# WHAT THIS TASK INVOLVES
Return the data that follows, keeping every word and mark unchanged.

# RECORDS SUPPLIED

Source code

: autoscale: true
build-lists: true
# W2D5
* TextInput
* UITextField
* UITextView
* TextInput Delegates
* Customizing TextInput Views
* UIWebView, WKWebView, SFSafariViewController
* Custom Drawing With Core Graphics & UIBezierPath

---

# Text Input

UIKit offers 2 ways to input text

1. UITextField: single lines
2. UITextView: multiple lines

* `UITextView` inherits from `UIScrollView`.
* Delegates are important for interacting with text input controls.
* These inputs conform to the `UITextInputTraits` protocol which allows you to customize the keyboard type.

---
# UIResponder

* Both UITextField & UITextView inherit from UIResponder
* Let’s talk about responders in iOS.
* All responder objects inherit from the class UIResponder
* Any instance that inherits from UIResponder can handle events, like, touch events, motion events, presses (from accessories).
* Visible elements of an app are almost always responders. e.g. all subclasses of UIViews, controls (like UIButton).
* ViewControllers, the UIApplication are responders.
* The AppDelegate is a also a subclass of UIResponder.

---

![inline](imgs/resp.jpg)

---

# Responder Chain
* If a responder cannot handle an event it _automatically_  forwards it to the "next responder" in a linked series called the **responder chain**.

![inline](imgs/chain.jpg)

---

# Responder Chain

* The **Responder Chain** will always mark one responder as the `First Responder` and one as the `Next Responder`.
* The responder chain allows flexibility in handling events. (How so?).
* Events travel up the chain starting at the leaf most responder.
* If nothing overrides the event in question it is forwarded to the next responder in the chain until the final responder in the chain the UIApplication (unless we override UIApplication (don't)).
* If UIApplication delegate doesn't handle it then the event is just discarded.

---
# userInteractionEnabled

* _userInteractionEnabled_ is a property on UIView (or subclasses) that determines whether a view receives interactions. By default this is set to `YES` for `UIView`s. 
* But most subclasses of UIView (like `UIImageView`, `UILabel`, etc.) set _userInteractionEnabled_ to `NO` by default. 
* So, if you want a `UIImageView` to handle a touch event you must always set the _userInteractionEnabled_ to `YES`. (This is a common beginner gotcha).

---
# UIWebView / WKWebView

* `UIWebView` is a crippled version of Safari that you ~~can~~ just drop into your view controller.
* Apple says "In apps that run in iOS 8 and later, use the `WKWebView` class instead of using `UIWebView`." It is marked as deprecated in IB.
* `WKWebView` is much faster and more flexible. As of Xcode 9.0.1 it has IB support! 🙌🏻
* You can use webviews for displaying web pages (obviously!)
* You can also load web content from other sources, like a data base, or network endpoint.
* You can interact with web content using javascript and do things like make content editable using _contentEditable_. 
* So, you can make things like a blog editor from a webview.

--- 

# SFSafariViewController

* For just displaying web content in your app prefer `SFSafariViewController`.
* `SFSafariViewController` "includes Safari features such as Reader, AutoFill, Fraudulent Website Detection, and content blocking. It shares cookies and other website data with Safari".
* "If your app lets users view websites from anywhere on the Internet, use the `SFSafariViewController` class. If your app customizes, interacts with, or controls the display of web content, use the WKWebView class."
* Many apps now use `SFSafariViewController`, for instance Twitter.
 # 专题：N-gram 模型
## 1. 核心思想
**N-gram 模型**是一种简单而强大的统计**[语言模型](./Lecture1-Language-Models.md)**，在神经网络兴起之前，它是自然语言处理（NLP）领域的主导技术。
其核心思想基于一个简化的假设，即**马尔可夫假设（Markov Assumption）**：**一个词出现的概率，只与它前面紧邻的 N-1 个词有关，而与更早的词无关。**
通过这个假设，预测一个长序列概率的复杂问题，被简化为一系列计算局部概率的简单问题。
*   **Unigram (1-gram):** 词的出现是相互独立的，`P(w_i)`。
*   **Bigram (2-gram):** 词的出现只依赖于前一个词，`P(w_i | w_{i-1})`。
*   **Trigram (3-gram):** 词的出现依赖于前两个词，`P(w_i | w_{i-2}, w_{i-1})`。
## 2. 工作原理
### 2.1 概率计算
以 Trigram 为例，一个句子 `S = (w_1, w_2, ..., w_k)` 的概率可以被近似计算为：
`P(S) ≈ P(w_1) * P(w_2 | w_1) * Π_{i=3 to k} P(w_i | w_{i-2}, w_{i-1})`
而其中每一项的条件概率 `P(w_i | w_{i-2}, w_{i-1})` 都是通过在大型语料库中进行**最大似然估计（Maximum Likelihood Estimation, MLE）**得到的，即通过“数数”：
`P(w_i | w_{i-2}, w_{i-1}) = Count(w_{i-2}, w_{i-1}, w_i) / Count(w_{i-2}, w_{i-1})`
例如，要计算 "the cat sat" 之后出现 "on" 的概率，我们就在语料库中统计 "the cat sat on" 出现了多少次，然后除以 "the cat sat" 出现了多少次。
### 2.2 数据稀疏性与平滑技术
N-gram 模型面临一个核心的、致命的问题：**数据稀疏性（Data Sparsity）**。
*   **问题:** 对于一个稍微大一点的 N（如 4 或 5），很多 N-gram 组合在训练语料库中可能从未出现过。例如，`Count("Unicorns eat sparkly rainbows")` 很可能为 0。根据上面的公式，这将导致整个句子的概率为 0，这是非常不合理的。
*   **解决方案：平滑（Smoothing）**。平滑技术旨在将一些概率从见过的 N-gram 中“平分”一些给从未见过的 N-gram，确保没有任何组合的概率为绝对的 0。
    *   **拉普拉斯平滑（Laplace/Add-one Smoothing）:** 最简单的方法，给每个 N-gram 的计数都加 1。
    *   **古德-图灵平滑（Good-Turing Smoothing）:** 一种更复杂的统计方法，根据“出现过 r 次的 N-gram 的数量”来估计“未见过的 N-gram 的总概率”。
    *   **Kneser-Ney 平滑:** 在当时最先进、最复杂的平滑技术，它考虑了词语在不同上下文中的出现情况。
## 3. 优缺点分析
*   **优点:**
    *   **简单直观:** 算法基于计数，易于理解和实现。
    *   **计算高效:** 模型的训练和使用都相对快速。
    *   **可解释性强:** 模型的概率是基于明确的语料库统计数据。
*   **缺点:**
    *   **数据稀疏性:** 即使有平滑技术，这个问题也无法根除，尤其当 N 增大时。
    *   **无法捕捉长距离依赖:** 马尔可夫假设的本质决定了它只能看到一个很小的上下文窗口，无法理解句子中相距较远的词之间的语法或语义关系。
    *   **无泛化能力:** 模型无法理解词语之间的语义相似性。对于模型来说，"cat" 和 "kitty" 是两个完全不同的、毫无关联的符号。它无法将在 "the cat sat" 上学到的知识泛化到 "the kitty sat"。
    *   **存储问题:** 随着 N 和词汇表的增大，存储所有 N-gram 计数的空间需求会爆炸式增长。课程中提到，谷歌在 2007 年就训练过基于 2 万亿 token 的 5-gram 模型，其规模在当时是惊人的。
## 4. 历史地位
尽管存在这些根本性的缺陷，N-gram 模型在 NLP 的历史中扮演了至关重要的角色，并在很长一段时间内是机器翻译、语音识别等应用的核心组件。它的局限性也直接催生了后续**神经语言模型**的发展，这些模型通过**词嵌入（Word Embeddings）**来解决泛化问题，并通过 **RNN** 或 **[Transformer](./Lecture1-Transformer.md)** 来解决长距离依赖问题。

# YOUR RESPONSE
Source code

: autoscale: true
build-lists: true
# W2D5
* TextInput
* UITextField
* UITextView
* TextInput Delegates
* Customizing TextInput Views
* UIWebView, WKWebView, SFSafariViewController
* Custom Drawing With Core Graphics & UIBezierPath

---

# Text Input

UIKit offers 2 ways to input text

1. UITextField: single lines
2. UITextView: multiple lines

* `UITextView` inherits from `UIScrollView`.
* Delegates are important for interacting with text input controls.
* These inputs conform to the `UITextInputTraits` protocol which allows you to customize the keyboard type.

---
# UIResponder

* Both UITextField & UITextView inherit from UIResponder
* Let’s talk about responders in iOS.
* All responder objects inherit from the class UIResponder
* Any instance that inherits from UIResponder can handle events, like, touch events, motion events, presses (from accessories).
* Visible elements of an app are almost always responders. e.g. all subclasses of UIViews, controls (like UIButton).
* ViewControllers, the UIApplication are responders.
* The AppDelegate is a also a subclass of UIResponder.

---

![inline](imgs/resp.jpg)

---

# Responder Chain
* If a responder cannot handle an event it _automatically_  forwards it to the "next responder" in a linked series called the **responder chain**.

![inline](imgs/chain.jpg)

---

# Responder Chain

* The **Responder Chain** will always mark one responder as the `First Responder` and one as the `Next Responder`.
* The responder chain allows flexibility in handling events. (How so?).
* Events travel up the chain starting at the leaf most responder.
* If nothing overrides the event in question it is forwarded to the next responder in the chain until the final responder in the chain the UIApplication (unless we override UIApplication (don't)).
* If UIApplication delegate doesn't handle it then the event is just discarded.

---
# userInteractionEnabled

* _userInteractionEnabled_ is a property on UIView (or subclasses) that determines whether a view receives interactions. By default this is set to `YES` for `UIView`s. 
* But most subclasses of UIView (like `UIImageView`, `UILabel`, etc.) set _userInteractionEnabled_ to `NO` by default. 
* So, if you want a `UIImageView` to handle a touch event you must always set the _userInteractionEnabled_ to `YES`. (This is a common beginner gotcha).

---
# UIWebView / WKWebView

* `UIWebView` is a crippled version of Safari that you ~~can~~ just drop into your view controller.
* Apple says "In apps that run in iOS 8 and later, use the `WKWebView` class instead of using `UIWebView`." It is marked as deprecated in IB.
* `WKWebView` is much faster and more flexible. As of Xcode 9.0.1 it has IB support! 🙌🏻
* You can use webviews for displaying web pages (obviously!)
* You can also load web content from other sources, like a data base, or network endpoint.
* You can interact with web content using javascript and do things like make content editable using _contentEditable_. 
* So, you can make things like a blog editor from a webview.

--- 

# SFSafariViewController

* For just displaying web content in your app prefer `SFSafariViewController`.
* `SFSafariViewController` "includes Safari features such as Reader, AutoFill, Fraudulent Website Detection, and content blocking. It shares cookies and other website data with Safari".
* "If your app lets users view websites from anywhere on the Internet, use the `SFSafariViewController` class. If your app customizes, interacts with, or controls the display of web content, use the WKWebView class."
* Many apps now use `SFSafariViewController`, for instance Twitter.
 # 专题：N-gram 模型
## 1. 核心思想
**N-gram 模型**是一种简单而强大的统计**[语言模型](./Lecture1-Language-Models.md)**，在神经网络兴起之前，它是自然语言处理（NLP）领域的主导技术。
其核心思想基于一个简化的假设，即**马尔可夫假设（Markov Assumption）**：**一个词出现的概率，只与它前面紧邻的 N-1 个词有关，而与更早的词无关。**
通过这个假设，预测一个长序列概率的复杂问题，被简化为一系列计算局部概率的简单问题。
*   **Unigram (1-gram):** 词的出现是相互独立的，`P(w_i)`。
*   **Bigram (2-gram):** 词的出现只依赖于前一个词，`P(w_i | w_{i-1})`。
*   **Trigram (3-gram):** 词的出现依赖于前两个词，`P(w_i | w_{i-2}, w_{i-1})`。
## 2. 工作原理
### 2.1 概率计算
以 Trigram 为例，一个句子 `S = (w_1, w_2, ..., w_k)` 的概率可以被近似计算为：
`P(S) ≈ P(w_1) * P(w_2 | w_1) * Π_{i=3 to k} P(w_i | w_{i-2}, w_{i-1})`
而其中每一项的条件概率 `P(w_i | w_{i-2}, w_{i-1})` 都是通过在大型语料库中进行**最大似然估计（Maximum Likelihood Estimation, MLE）**得到的，即通过“数数”：
`P(w_i | w_{i-2}, w_{i-1}) = Count(w_{i-2}, w_{i-1}, w_i) / Count(w_{i-2}, w_{i-1})`
例如，要计算 "the cat sat" 之后出现 "on" 的概率，我们就在语料库中统计 "the cat sat on" 出现了多少次，然后除以 "the cat sat" 出现了多少次。
### 2.2 数据稀疏性与平滑技术
N-gram 模型面临一个核心的、致命的问题：**数据稀疏性（Data Sparsity）**。
*   **问题:** 对于一个稍微大一点的 N（如 4 或 5），很多 N-gram 组合在训练语料库中可能从未出现过。例如，`Count("Unicorns eat sparkly rainbows")` 很可能为 0。根据上面的公式，这将导致整个句子的概率为 0，这是非常不合理的。
*   **解决方案：平滑（Smoothing）**。平滑技术旨在将一些概率从见过的 N-gram 中“平分”一些给从未见过的 N-gram，确保没有任何组合的概率为绝对的 0。
    *   **拉普拉斯平滑（Laplace/Add-one Smoothing）:** 最简单的方法，给每个 N-gram 的计数都加 1。
    *   **古德-图灵平滑（Good-Turing Smoothing）:** 一种更复杂的统计方法，根据“出现过 r 次的 N-gram 的数量”来估计“未见过的 N-gram 的总概率”。
    *   **Kneser-Ney 平滑:** 在当时最先进、最复杂的平滑技术，它考虑了词语在不同上下文中的出现情况。
## 3. 优缺点分析
*   **优点:**
    *   **简单直观:** 算法基于计数，易于理解和实现。
    *   **计算高效:** 模型的训练和使用都相对快速。
    *   **可解释性强:** 模型的概率是基于明确的语料库统计数据。
*   **缺点:**
    *   **数据稀疏性:** 即使有平滑技术，这个问题也无法根除，尤其当 N 增大时。
    *   **无法捕捉长距离依赖:** 马尔可夫假设的本质决定了它只能看到一个很小的上下文窗口，无法理解句子中相距较远的词之间的语法或语义关系。
    *   **无泛化能力:** 模型无法理解词语之间的语义相似性。对于模型来说，"cat" 和 "kitty" 是两个完全不同的、毫无关联的符号。它无法将在 "the cat sat" 上学到的知识泛化到 "the kitty sat"。
    *   **存储问题:** 随着 N 和词汇表的增大，存储所有 N-gram 计数的空间需求会爆炸式增长。课程中提到，谷歌在 2007 年就训练过基于 2 万亿 token 的 5-gram 模型，其规模在当时是惊人的。
## 4. 历史地位
尽管存在这些根本性的缺陷，N-gram 模型在 NLP 的历史中扮演了至关重要的角色，并在很长一段时间内是机器翻译、语音识别等应用的核心组件。它的局限性也直接催生了后续**神经语言模型**的发展，这些模型通过**词嵌入（Word Embeddings）**来解决泛化问题，并通过 **RNN** 或 **[Transformer](./Lecture1-Transformer.md)** 来解决长距离依赖问题。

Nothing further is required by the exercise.